In the English courts, some very nice distinctions have been *77taken between a legacy to the next of kin, and a legacy to the next of kin according to the statute of distributions. Emsley v. Young, 2 Myl. & K. 82. Withy v. Mangles, 10 Clark & Fin. 215. So that it is held that under the phrase “ next of kin ” merely, the father of a testator would take equally with the son. And the refinements of construction have been carried so far that Lord Campbell, in Withy v. Mangles, rather bluntly remarks that “it is impossible to deny that the law has, by some bad luck, got into ■ a strange state.” But when the testator refers to the statute of distributions, the best authorities lead to the conclusion that the reference is to be made, not merely to determine the persons who are to take, but the quality of their estate. Horn v. Coleman, 1 Smale & Gif. 169. Hinckley v. McLarens, 1 Myl. & K. 27. Anon. 1 Madd. 36. Booth v. Vicars, 1 Colly. R. 6. In the last three cases the next of kin were held to take per stirpes.

In Flinn v. Jenkins, 1 Colly. R. 365, the language of the bequest was this: “ The remaining property to be equally divided between my two sons for their lives only, and then to be equally divided among their children when of age.” It was held that the children took per stirpes. And in the case of Phillips v. Garth, 3 Bro. C. C. 64, Buller, J. said : “ If it had pleased the court originally to say that next of kin should take in the same manner as under the statute, I should not have objected to it, for it seems to me they should take per stirpes.”

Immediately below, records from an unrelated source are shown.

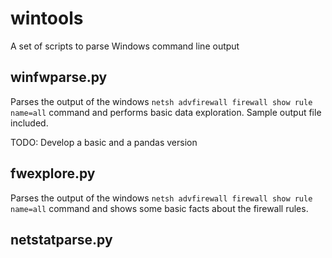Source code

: # wintools

A set of scripts to parse Windows command line output

## winfwparse.py

Parses the output of the windows `netsh advfirewall firewall show rule name=all` command and performs basic data exploration. Sample output file included.

TODO: Develop a basic and a pandas version

## fwexplore.py

Parses the output of the windows `netsh advfirewall firewall show rule name=all` command and shows some basic facts about the firewall rules.

## netstatparse.py


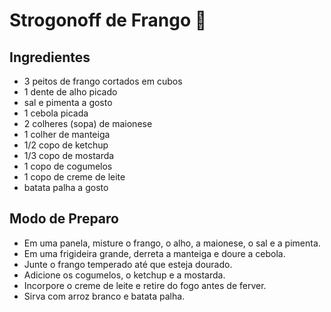 # Strogonoff de Frango 🐔


## Ingredientes



* 3 peitos de frango cortados em cubos
* 1 dente de alho picado
* sal e pimenta a gosto
* 1 cebola picada
* 2 colheres (sopa) de maionese
* 1 colher de manteiga
* 1/2 copo de ketchup
* 1/3 copo de mostarda
* 1 copo de cogumelos
* 1 copo de creme de leite
* batata palha a gosto


## Modo de Preparo



* Em uma panela, misture o frango, o alho, a maionese, o sal e a pimenta.
* Em uma frigideira grande, derreta a manteiga e doure a cebola.
* Junte o frango temperado até que esteja dourado.
* Adicione os cogumelos, o ketchup e a mostarda.
* Incorpore o creme de leite e retire do fogo antes de ferver.
* Sirva com arroz branco e batata palha.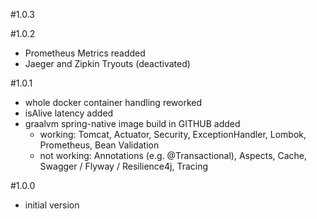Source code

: #1.0.3

#1.0.2
- Prometheus Metrics readded 
- Jaeger and Zipkin Tryouts (deactivated)

#1.0.1
- whole docker container handling reworked
- isAlive latency added
- graalvm spring-native image build in GITHUB added 
    - working: Tomcat, Actuator, Security, ExceptionHandler, Lombok, Prometheus, Bean Validation
    - not working: Annotations (e.g. @Transactional), Aspects, Cache, Swagger / Flyway / Resilience4j, Tracing

#1.0.0
- initial version
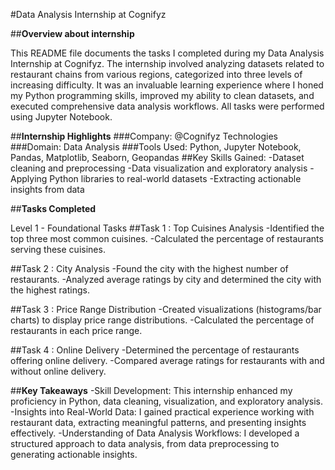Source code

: #Data Analysis Internship at Cognifyz

##**Overview about internship**

This README file documents the tasks I completed during my Data Analysis Internship at Cognifyz. The internship involved analyzing datasets related to restaurant chains from various regions, categorized into three levels of increasing difficulty. It was an invaluable learning experience where I honed my Python programming skills, improved my ability to clean datasets, and executed comprehensive data analysis workflows. All tasks were performed using Jupyter Notebook.

##**Internship Highlights**
###Company: @Cognifyz Technologies
###Domain: Data Analysis
###Tools Used: Python, Jupyter Notebook, Pandas, Matplotlib, Seaborn, Geopandas
##Key Skills Gained: 
-Dataset cleaning and preprocessing
-Data visualization and exploratory analysis
-Applying Python libraries to real-world datasets
-Extracting actionable insights from data

##**Tasks Completed**

Level 1 - Foundational Tasks
##Task 1 : Top Cuisines Analysis
-Identified the top three most common cuisines.
-Calculated the percentage of restaurants serving these cuisines.

##Task 2 : City Analysis
-Found the city with the highest number of restaurants.
-Analyzed average ratings by city and determined the city with the highest ratings.

##Task 3 : Price Range Distribution
-Created visualizations (histograms/bar charts) to display price range distributions.
-Calculated the percentage of restaurants in each price range.

##Task 4 : Online Delivery
-Determined the percentage of restaurants offering online delivery.
-Compared average ratings for restaurants with and without online delivery.


##**Key Takeaways**
-Skill Development: This internship enhanced my proficiency in Python, data cleaning, visualization, and exploratory analysis.
-Insights into Real-World Data: I gained practical experience working with restaurant data, extracting meaningful patterns, and presenting insights effectively.
-Understanding of Data Analysis Workflows: I developed a structured approach to data analysis, from data preprocessing to generating actionable insights.
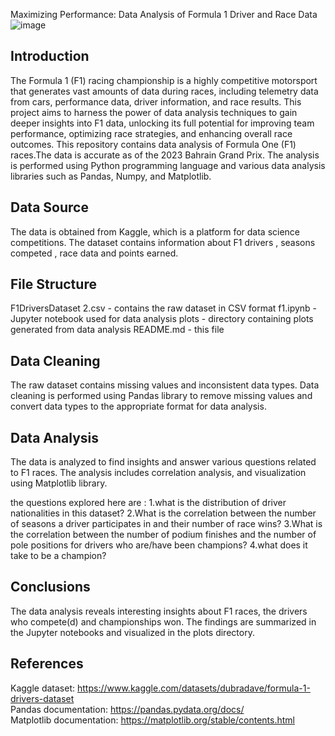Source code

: Maximizing Performance: Data Analysis of Formula 1 Driver and Race Data
![image](https://github.com/user-attachments/assets/c8617e3d-f9fa-43d1-8e6c-b0455adeabdc)

Introduction
-----------------------------------------------------------------------------------------------------------------------------------------------------------------------------------------------------------------------
The Formula 1 (F1) racing championship is a highly competitive motorsport that generates vast amounts of data during races, including telemetry data from cars, performance data, driver information, and race results. This project aims to harness the power of data analysis techniques to gain deeper insights into F1 data, unlocking its full potential for improving team performance, optimizing race strategies, and enhancing overall race outcomes. This repository contains data analysis of Formula One (F1) races.The data is accurate as of the 2023 Bahrain Grand Prix. The analysis is performed using Python programming language and various data analysis libraries such as Pandas, Numpy, and Matplotlib.

Data Source
-----------------------------------------------------------------------------------------------------------------------------------------------------------------------------------------------------------------------
The data is obtained from Kaggle, which is a platform for data science competitions. The dataset contains information about F1 drivers , seasons competed , race data and points earned.

File Structure
-----------------------------------------------------------------------------------------------------------------------------------------------------------------------------------------------------------------------
  F1DriversDataset 2.csv - contains the raw dataset in CSV format
  f1.ipynb - Jupyter notebook used for data analysis
  plots - directory containing plots generated from data analysis
  README.md - this file

 Data Cleaning
 ----------------------------------------------------------------------------------------------------------------------------------------------------------------------------------------------------------------------
 The raw dataset contains missing values and inconsistent data types. Data cleaning is performed using Pandas library to remove missing values and convert data types to the appropriate format for data analysis.

 Data Analysis
 --------------------------------------------------------------------------------------------------------------------------------------------------------------------------------------------------------------------
 The data is analyzed to find insights and answer various questions related to F1 races. The analysis includes correlation analysis, and visualization using Matplotlib library.

the questions explored here are :
  1.what is the distribution of driver nationalities in this dataset?
  2.What is the correlation between the number of seasons a driver participates in and their number of race wins?
  3.What is the correlation between the number of podium finishes and the number of pole positions for drivers who are/have been champions?
  4.what does it take to be a champion?

Conclusions
----------------------------------------------------------------------------------------------------------------------------------------------------------------------------------------------------------------------
The data analysis reveals interesting insights about F1 races, the drivers who compete(d) and championships won. The findings are summarized in the Jupyter notebooks and visualized in the plots directory.

References
--------------------------------------------------------------------------------------------------------------------------------------------------------------------------------------------------------------------
Kaggle dataset: https://www.kaggle.com/datasets/dubradave/formula-1-drivers-dataset                                                                                     
Pandas documentation: https://pandas.pydata.org/docs/                                                                                                        
Matplotlib documentation: https://matplotlib.org/stable/contents.html

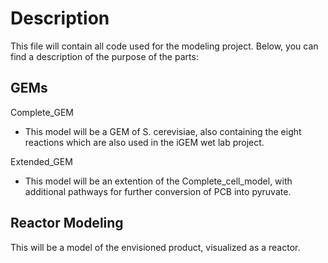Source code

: # Description
This file will contain all code used for the modeling project. Below, you can find a description of the purpose of the parts:

## GEMs

Complete_GEM
- This model will be a GEM of S. cerevisiae, also containing the eight reactions which are also used in the iGEM wet lab project. 

Extended_GEM
- This model will be an extention of the Complete_cell_model, with additional pathways for further conversion of PCB into pyruvate.

##  Reactor Modeling
This will be a model of the envisioned product, visualized as a reactor. 
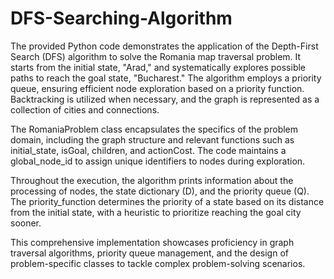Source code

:# DFS-Searching-Algorithm

The provided Python code demonstrates the application of the Depth-First Search (DFS) algorithm to solve the Romania map traversal problem. It starts from the initial state, "Arad," and systematically explores possible paths to reach the goal state, "Bucharest." The algorithm employs a priority queue, ensuring efficient node exploration based on a priority function. Backtracking is utilized when necessary, and the graph is represented as a collection of cities and connections.

The RomaniaProblem class encapsulates the specifics of the problem domain, including the graph structure and relevant functions such as initial_state, isGoal, children, and actionCost. The code maintains a global_node_id to assign unique identifiers to nodes during exploration.

Throughout the execution, the algorithm prints information about the processing of nodes, the state dictionary (D), and the priority queue (Q). The priority_function determines the priority of a state based on its distance from the initial state, with a heuristic to prioritize reaching the goal city sooner.

This comprehensive implementation showcases proficiency in graph traversal algorithms, priority queue management, and the design of problem-specific classes to tackle complex problem-solving scenarios.
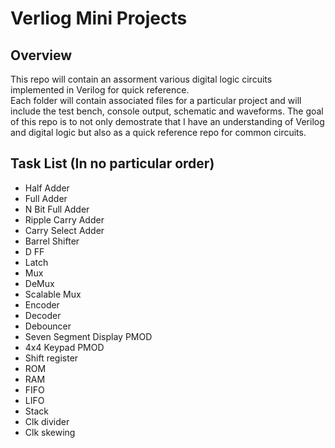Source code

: # Verliog Mini Projects


## Overview
This repo will contain an assorment various digital logic circuits implemented in Verilog for quick reference.  
Each folder will contain associated files for a particular project and will include the test bench, console output, schematic and waveforms.
The goal of this repo is to not only demostrate that I have an understanding of Verilog and digital logic but also as a quick reference repo for common circuits.

## Task List (In no particular order)
- Half Adder
- Full Adder
- N Bit Full Adder
- Ripple Carry Adder
- Carry Select Adder
- Barrel Shifter
- D FF
- Latch
- Mux
- DeMux
- Scalable Mux
- Encoder
- Decoder
- Debouncer
- Seven Segment Display PMOD
- 4x4 Keypad PMOD
- Shift register
- ROM
- RAM
- FIFO
- LIFO
- Stack
- Clk divider
- Clk skewing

In this commonwealth we find no authority which would conflict with the adoption of the construction which seems to us reasonable, that when the word “ heirs ” is used in a gift of personalty, it should primarily be held to refer to those who would be entitled to take under the statute of distributions, and to indicate that they should take in the same manner and in the same proportions as if it had come to them as intestate estate of the person whose “ heirs ” they are called. And in the case at bar, the addition of the words “ who may be the surviving heirs of the body” to the word “children” shows, as we think, an intention to qualify and explain the ordinary sense of the word “ children; ” that it was the meaning of the testator that *78it should thereby be made to include all the heirs of the body of Mrs. Kendall who should survive her; and that they should take in that capacity, in that right, and in the same proportions in which lineal descendants take the personal estate of an ancestor. There is nothing in the will to lead us to suppose that the testator intended to deprive one branch of his daughter’s family of any share in this legacy, because one grandchild might die before it became payable, it being wholly uncertain upon which the loss might fall. If it were understood that “ children” strictly were intended, the words “heirs of the body” add nothing to the meaning, because children are of course heirs of the body. But by construing “ children ” to mean all who should be heirs of the body, and treating' the added words as expressive of an intention that they should take as “ heirs of the body,” that is, as issue, with right of representation, effect is given to the whole language of the will.

A decree should therefore be entered that Josiah Kendall is entitled to one half of the legacy of two thousand dollars, and the children of Edwin Kendall, by right of representation, to the other half; and the costs of the litigation are to be paid from the fund.